------ Dataset

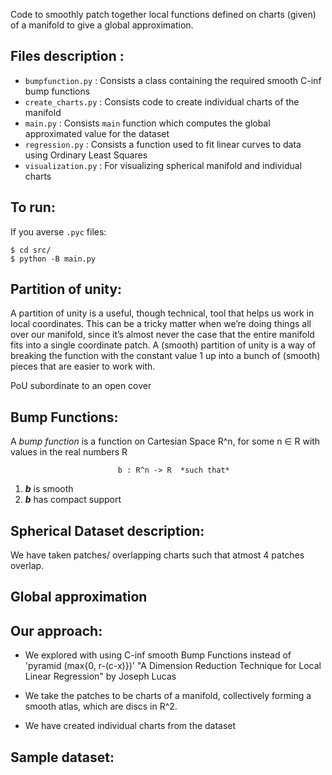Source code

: Code to smoothly patch together local functions defined on charts (given) of a manifold to give a global approximation. 


## Files description :

- `bumpfunction.py`  : Consists a class containing the required smooth C-inf bump functions
- `create_charts.py` : Consists code to create individual charts of the manifold
- `main.py` 		 : Consists `main` function which computes the global approximated value for the dataset
- `regression.py` 	 : Consists a function used to fit linear curves to data using Ordinary Least Squares
- `visualization.py` : For visualizing spherical manifold and individual charts

## To run:

If you averse `.pyc` files:

```
$ cd src/
$ python -B main.py
```

## Partition of unity:

A partition of unity is a useful, though technical, tool that helps us work in local coordinates. This can be a tricky matter when we’re doing things all over our manifold, since it’s almost never the case that the entire manifold fits into a single coordinate patch. A (smooth) partition of unity is a way of breaking the function with the constant value 1 up into a bunch of (smooth) pieces that are easier to work with.

PoU subordinate to an open cover

## Bump Functions:

A *bump function* is a function on Cartesian Space R^n, for some n ∈ R with values in the real numbers R

							b : R^n -> R  *such that*
1) **_b_** is smooth
2) **_b_** has compact support
 
## Spherical Dataset description:

We have taken patches/ overlapping charts such that atmost 4 patches overlap.


## Global approximation

## Our approach:

- We explored with using C-inf smooth Bump Functions instead of 'pyramid (max{0, r-(c-x)})' "A Dimension Reduction Technique for Local Linear Regression" by Joseph Lucas

- We take the patches to be charts of a manifold, collectively forming a smooth atlas, which are discs in R^2.

- We have created individual charts from the dataset

## Sample dataset:


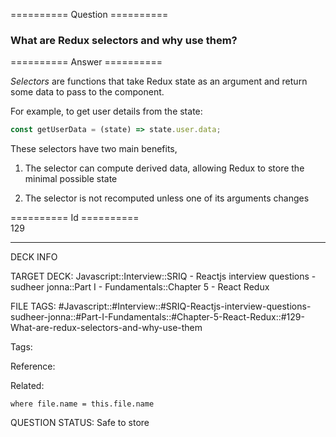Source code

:========== Question ==========  

### What are Redux selectors and why use them?  

========== Answer ==========  

_Selectors_ are functions that take Redux state as an argument and return some
data to pass to the component.

For example, to get user details from the state:

```javascript
const getUserData = (state) => state.user.data;
```

These selectors have two main benefits,

1.  The selector can compute derived data, allowing Redux to store the minimal
    possible state

2.  The selector is not recomputed unless one of its arguments changes

========== Id ==========  
129

---

DECK INFO

TARGET DECK: Javascript::Interview::SRIQ - Reactjs interview questions - sudheer jonna::Part I - Fundamentals::Chapter 5 - React Redux

FILE TAGS: #Javascript::#Interview::#SRIQ-Reactjs-interview-questions-sudheer-jonna::#Part-I-Fundamentals::#Chapter-5-React-Redux::#129-What-are-redux-selectors-and-why-use-them

Tags:

Reference:

Related:

```dataview
where file.name = this.file.name
```
QUESTION STATUS: Safe to store
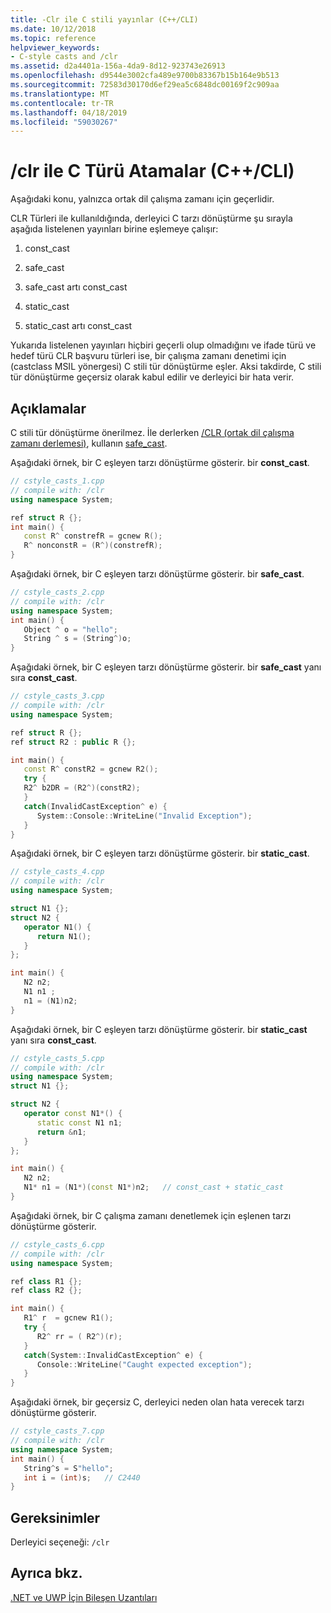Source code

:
 ```yaml
---
title: -Clr ile C stili yayınlar (C++/CLI)
ms.date: 10/12/2018
ms.topic: reference
helpviewer_keywords:
- C-style casts and /clr
ms.assetid: d2a4401a-156a-4da9-8d12-923743e26913
ms.openlocfilehash: d9544e3002cfa489e9700b83367b15b164e9b513
ms.sourcegitcommit: 72583d30170d6ef29ea5c6848dc00169f2c909aa
ms.translationtype: MT
ms.contentlocale: tr-TR
ms.lasthandoff: 04/18/2019
ms.locfileid: "59030267"
---
```

# <a name="c-style-casts-with-clr-ccli"></a>/clr ile C Türü Atamalar (C++/CLI)

Aşağıdaki konu, yalnızca ortak dil çalışma zamanı için geçerlidir.

CLR Türleri ile kullanıldığında, derleyici C tarzı dönüştürme şu sırayla aşağıda listelenen yayınları birine eşlemeye çalışır:

1. const_cast

2. safe_cast

3. safe_cast artı const_cast

4. static_cast

5. static_cast artı const_cast

Yukarıda listelenen yayınları hiçbiri geçerli olup olmadığını ve ifade türü ve hedef türü CLR başvuru türleri ise, bir çalışma zamanı denetimi için (castclass MSIL yönergesi) C stili tür dönüştürme eşler. Aksi takdirde, C stili tür dönüştürme geçersiz olarak kabul edilir ve derleyici bir hata verir.

## <a name="remarks"></a>Açıklamalar

C stili tür dönüştürme önerilmez. İle derlerken [/CLR (ortak dil çalışma zamanı derlemesi)](../build/reference/clr-common-language-runtime-compilation.md), kullanın [safe_cast](safe-cast-cpp-component-extensions.md).

Aşağıdaki örnek, bir C eşleyen tarzı dönüştürme gösterir. bir **const_cast**.

```cpp
// cstyle_casts_1.cpp
// compile with: /clr
using namespace System;

ref struct R {};
int main() {
   const R^ constrefR = gcnew R();
   R^ nonconstR = (R^)(constrefR);
}
```

Aşağıdaki örnek, bir C eşleyen tarzı dönüştürme gösterir. bir **safe_cast**.

```cpp
// cstyle_casts_2.cpp
// compile with: /clr
using namespace System;
int main() {
   Object ^ o = "hello";
   String ^ s = (String^)o;
}
```

Aşağıdaki örnek, bir C eşleyen tarzı dönüştürme gösterir. bir **safe_cast** yanı sıra **const_cast**.

```cpp
// cstyle_casts_3.cpp
// compile with: /clr
using namespace System;

ref struct R {};
ref struct R2 : public R {};

int main() {
   const R^ constR2 = gcnew R2();
   try {
   R2^ b2DR = (R2^)(constR2);
   }
   catch(InvalidCastException^ e) {
      System::Console::WriteLine("Invalid Exception");
   }
}
```

Aşağıdaki örnek, bir C eşleyen tarzı dönüştürme gösterir. bir **static_cast**.

```cpp
// cstyle_casts_4.cpp
// compile with: /clr
using namespace System;

struct N1 {};
struct N2 {
   operator N1() {
      return N1();
   }
};

int main() {
   N2 n2;
   N1 n1 ;
   n1 = (N1)n2;
}
```

Aşağıdaki örnek, bir C eşleyen tarzı dönüştürme gösterir. bir **static_cast** yanı sıra **const_cast**.

```cpp
// cstyle_casts_5.cpp
// compile with: /clr
using namespace System;
struct N1 {};

struct N2 {
   operator const N1*() {
      static const N1 n1;
      return &n1;
   }
};

int main() {
   N2 n2;
   N1* n1 = (N1*)(const N1*)n2;   // const_cast + static_cast
}
```

Aşağıdaki örnek, bir C çalışma zamanı denetlemek için eşlenen tarzı dönüştürme gösterir.

```cpp
// cstyle_casts_6.cpp
// compile with: /clr
using namespace System;

ref class R1 {};
ref class R2 {};

int main() {
   R1^ r  = gcnew R1();
   try {
      R2^ rr = ( R2^)(r);
   }
   catch(System::InvalidCastException^ e) {
      Console::WriteLine("Caught expected exception");
   }
}
```

Aşağıdaki örnek, bir geçersiz C, derleyici neden olan hata verecek tarzı dönüştürme gösterir.

```cpp
// cstyle_casts_7.cpp
// compile with: /clr
using namespace System;
int main() {
   String^s = S"hello";
   int i = (int)s;   // C2440
}
```

## <a name="requirements"></a>Gereksinimler

Derleyici seçeneği: `/clr`

## <a name="see-also"></a>Ayrıca bkz.

[.NET ve UWP İçin Bileşen Uzantıları](component-extensions-for-runtime-platforms.md)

------------

• _Task prompt_
Would you output, from the records above, exactly the run of lines that starts at the line containing "## Global approximation" and ends at the line containing "- We take the", and only that run?

• _Solution below_
## Global approximation

## Our approach:

- We explored with using C-inf smooth Bump Functions instead of 'pyramid (max{0, r-(c-x)})' "A Dimension Reduction Technique for Local Linear Regression" by Joseph Lucas

- We take the patches to be charts of a manifold, collectively forming a smooth atlas, which are discs in R^2.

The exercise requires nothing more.